Social and environmental factors defined the Farallones project from our earliest discussions with the client. The objective was to ensure that the small coffee producer did not lose its crop due to a lack of resources to maintain its coffee processing facility; Farallones also needed to secure a better price for its product, preventing the contamination of more than 25,0003 The project benefits 750 families in the area of Ciudad Bolívar, Antioquia. This coffee-rich part of the country is eminently rural and currently being transformed into accessible countryside.

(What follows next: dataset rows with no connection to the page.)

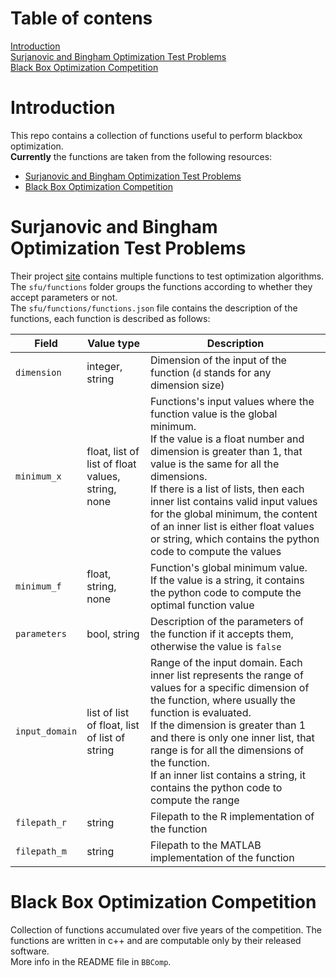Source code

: # Table of contens
[Introduction](#introduction)  
[Surjanovic and Bingham Optimization Test Problems](#surjanovic-and-bingham-optimization-test-problems)  
[Black Box Optimization Competition](#black-box-optimization-competition)  

# Introduction
This repo contains a collection of functions useful to perform blackbox optimization.  
**Currently** the functions are taken from the following resources:
- [Surjanovic and Bingham Optimization Test Problems](https://www.sfu.ca/~ssurjano/optimization.html)
- [Black Box Optimization Competition](https://www.ini.rub.de/PEOPLE/glasmtbl/projects/bbcomp/)

# Surjanovic and Bingham Optimization Test Problems
Their project [site](https://www.sfu.ca/~ssurjano/optimization.html) contains multiple functions to test optimization algorithms.  
The `sfu/functions` folder groups the functions according to whether they accept parameters or not.  
The `sfu/functions/functions.json` file contains the description of the functions, each function is described as follows:

| Field			| Value type												| Description  |
| ---			| ---														| ---		   |
| `dimension`	| integer, string											| Dimension of the input of the function (`d` stands for any dimension size) |
| `minimum_x`	| float, list of list of float values, string, none			| Functions's input values where the function value is the global minimum.<br />If the value is a float number and dimension is greater than 1, that value is the same for all the dimensions.<br />If there is a list of lists, then each inner list contains valid input values for the global minimum, the content of an inner list is either float values or string, which contains the python code to compute the values    |
| `minimum_f`	| float, string, none										| Function's global minimum value.<br />If the value is a string, it contains the python code to compute the optimal function value  |
| `parameters`	| bool, string												| Description of the parameters of the function if it accepts them, otherwise the value is `false` |
| `input_domain`| list of list of float, list of list of string				| Range of the input domain. Each inner list represents the range of values for a specific dimension of the function, where usually the function is evaluated.<br />If the dimension is greater than 1 and there is only one inner list, that range is for all the dimensions of the function.<br />If an inner list contains a string, it contains the python code to compute the range |
| `filepath_r`	| string													| Filepath to the R implementation of the function |
| `filepath_m`	| string													| Filepath to the MATLAB implementation of the function |

# Black Box Optimization Competition
Collection of functions accumulated over five years of the competition. The functions are written in c++ and are computable only by their released software.  
More info in the README file in `BBComp`.
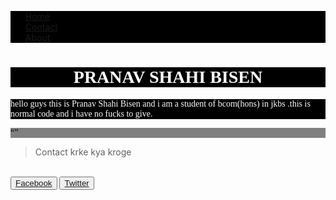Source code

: <!DOCTYPE html>
<html>
<head>
  <title>just an info page </title>
  <meta charset="UTF-8">
  <meta name="Description" content="Just an info page">
  <meta name="Keywords" content= "Resume,hero,Hero,fuckerboi,Pranav,master">
  <meta name="author" content= "Pranav Shahi Bisen">
  <meta name="viewport" content="width=device-width, initial-scale=1.0"><!--By now it's called as before stage bakchodi---real game starts from here-->
  <style>
    ul{
    background-color:black;
    list-style-type:none;
    overflow:hidden;
     }
    
    li a {
    float: left;
    display: block;
    color: grey;
    text-align: left;
    padding: 16px;
    text-decoration: none;
}

li a:hover {
    background-color: grey;
    color:black;
}
p{
background-color:black;
color:white;
font-family:cursive;
}
  </style>
  <script>
  
  </script>
 </head>
 <!--This is the transition place from head to body , gardan hai yahaan , lame joke i know--->
 <body>
<!--ye navigation bar hai-->  <ul>
    <li><a href=#home> Home</a></li>
    <li><a href=#contact>Contact</a></li>
    <li><a href=#about>About</a></li>
    
  </ul>
  <div class="container-fluid">
  <div id="home"><!-- Home section starts-->
  <h1 title="my name" style="color:white; background-color:black; font-family:cursive ; text-align:center;">PRANAV SHAHI BISEN</h1>
  <p>
    hello guys this is Pranav Shahi Bisen and i am a student of bcom(hons) in jkbs .this is normal code and i have no fucks to give.  
    </p>
  </div>
  <div id=contact><!--Contact section starts-->
  <p style="background-color:grey; color:black;">
    <q><blockquote> Contact krke kya kroge</blockquote></q><br>
    <button type="button"><a href="https://www.facebook.com/pranav.shahi.12?ref=bookmarks" target="_blank">Facebook</a></button>
      <button type="button"><a href="https://twitter.com/pranavshahi" target="_blank">Twitter</a></button>
    </p>
  </div>
  
  </div>
  </body>
  </html>
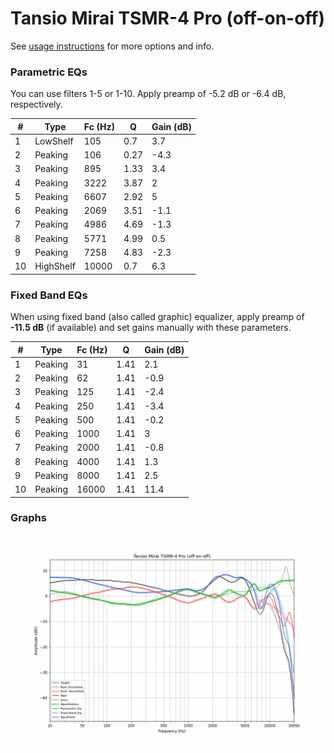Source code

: # Tansio Mirai TSMR-4 Pro (off-on-off)
See [usage instructions](https://github.com/jaakkopasanen/AutoEq#usage) for more options and info.

### Parametric EQs
You can use filters 1-5 or 1-10. Apply preamp of -5.2 dB or -6.4 dB, respectively.

|   # | Type      |   Fc (Hz) |    Q |   Gain (dB) |
|-----|-----------|-----------|------|-------------|
|   1 | LowShelf  |       105 | 0.7  |         3.7 |
|   2 | Peaking   |       106 | 0.27 |        -4.3 |
|   3 | Peaking   |       895 | 1.33 |         3.4 |
|   4 | Peaking   |      3222 | 3.87 |         2   |
|   5 | Peaking   |      6607 | 2.92 |         5   |
|   6 | Peaking   |      2069 | 3.51 |        -1.1 |
|   7 | Peaking   |      4986 | 4.69 |        -1.3 |
|   8 | Peaking   |      5771 | 4.99 |         0.5 |
|   9 | Peaking   |      7258 | 4.83 |        -2.3 |
|  10 | HighShelf |     10000 | 0.7  |         6.3 |

### Fixed Band EQs
When using fixed band (also called graphic) equalizer, apply preamp of **-11.5 dB** (if available) and set gains manually with these parameters.

|   # | Type    |   Fc (Hz) |    Q |   Gain (dB) |
|-----|---------|-----------|------|-------------|
|   1 | Peaking |        31 | 1.41 |         2.1 |
|   2 | Peaking |        62 | 1.41 |        -0.9 |
|   3 | Peaking |       125 | 1.41 |        -2.4 |
|   4 | Peaking |       250 | 1.41 |        -3.4 |
|   5 | Peaking |       500 | 1.41 |        -0.2 |
|   6 | Peaking |      1000 | 1.41 |         3   |
|   7 | Peaking |      2000 | 1.41 |        -0.8 |
|   8 | Peaking |      4000 | 1.41 |         1.3 |
|   9 | Peaking |      8000 | 1.41 |         2.5 |
|  10 | Peaking |     16000 | 1.41 |        11.4 |

### Graphs
![](./Tansio%20Mirai%20TSMR-4%20Pro%20(off-on-off).png)
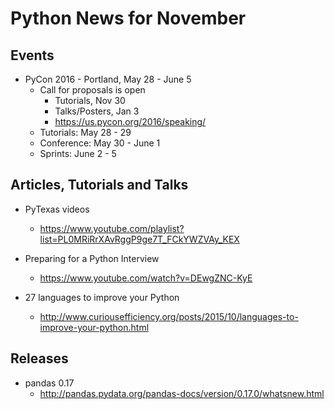 # Python News for November

## Events

* PyCon 2016 - Portland, May 28 - June 5
	* Call for proposals is open
		* Tutorials, Nov 30
		* Talks/Posters, Jan 3
		* https://us.pycon.org/2016/speaking/
	* Tutorials: May 28 - 29
	* Conference: May 30 - June 1
	* Sprints: June 2 - 5

## Articles, Tutorials and Talks

* PyTexas videos
	* https://www.youtube.com/playlist?list=PL0MRiRrXAvRggP9ge7T_FCkYWZVAy_KEX

* Preparing for a Python Interview
	* https://www.youtube.com/watch?v=DEwgZNC-KyE

* 27 languages to improve your Python
	* http://www.curiousefficiency.org/posts/2015/10/languages-to-improve-your-python.html

## Releases

* pandas 0.17
	* http://pandas.pydata.org/pandas-docs/version/0.17.0/whatsnew.html
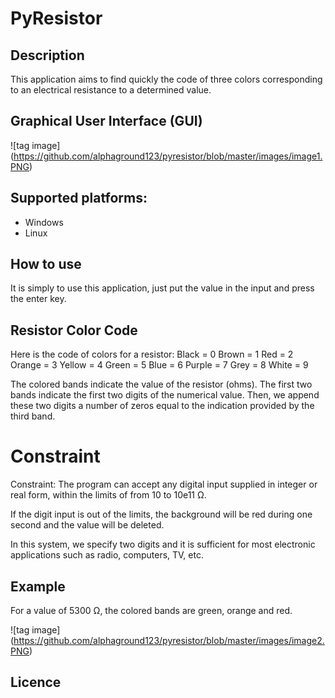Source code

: # PyResistor

## Description
This application aims to find quickly the code of three colors corresponding to an electrical resistance to a determined value.

## Graphical User Interface (GUI)
![tag image] (https://github.com/alphaground123/pyresistor/blob/master/images/image1.PNG)

## Supported platforms:
- Windows
- Linux

## How to use
It is simply to use this application, just put the value in the input and press the enter key.

## Resistor Color Code

Here is the code of colors for a resistor:
Black = 0
Brown = 1
Red = 2
Orange = 3
Yellow = 4
Green = 5
Blue = 6
Purple = 7
Grey = 8
White = 9

The colored bands indicate the value of the resistor (ohms). The first two bands indicate the first two digits of the numerical value. Then, we append these two digits a number of zeros equal to the indication provided by the third band. 

# Constraint
Constraint: The program can accept any digital input supplied in integer or real form, within the limits of from 10 to 10e11 Ω.

If the digit input is out of the limits, the background will be red during one second and the value will be deleted.

In this system, we specify two digits and it is sufficient for most electronic applications such as radio, computers, TV, etc.

## Example
For a value of 5300 Ω, the colored bands are green, orange and red.

![tag image] (https://github.com/alphaground123/pyresistor/blob/master/images/image2.PNG)

## Licence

The rectangular floor plan measures 28 by 58 meters, with an eaved roof cantilevered 3 meters to provide shade to the coffee pickers while they queue up to deliver their harvest.

Given the local weather conditions, the curtain-wall façade is not designed to be transparent or to artificially regulate the interior temperature. On the contrary, it allows cross-ventilation and provides visual protection by using terracotta-colored GRC concrete panels attached to a structural iron frame.

These panels are arranged into three layers. The lower layer has bas-relief patterns extracted from the typical iconographies of the region, derived from Owen Jones’s patterns. This approach creates a link between pre-existing elements not far removed from local references.

In the intermediate layer, a series of panels with pyramidal sections were poured on burlap-fiber textiles, the same material used in the sacks used for transporting coffee. This allows cool air to enter, essential for the escape of the vapor produced when the water leaves the beans as they dry.

Finally, on the upper layer, a series of panels with rhomboid-shaped perforations helps the vapors to escape and natural light to enter.

The processing plant evokes the typical constructions of the region where the structure defines the volume and, based on the articulation of the eave and the structure, it establishes the relationship with the mass of the roof.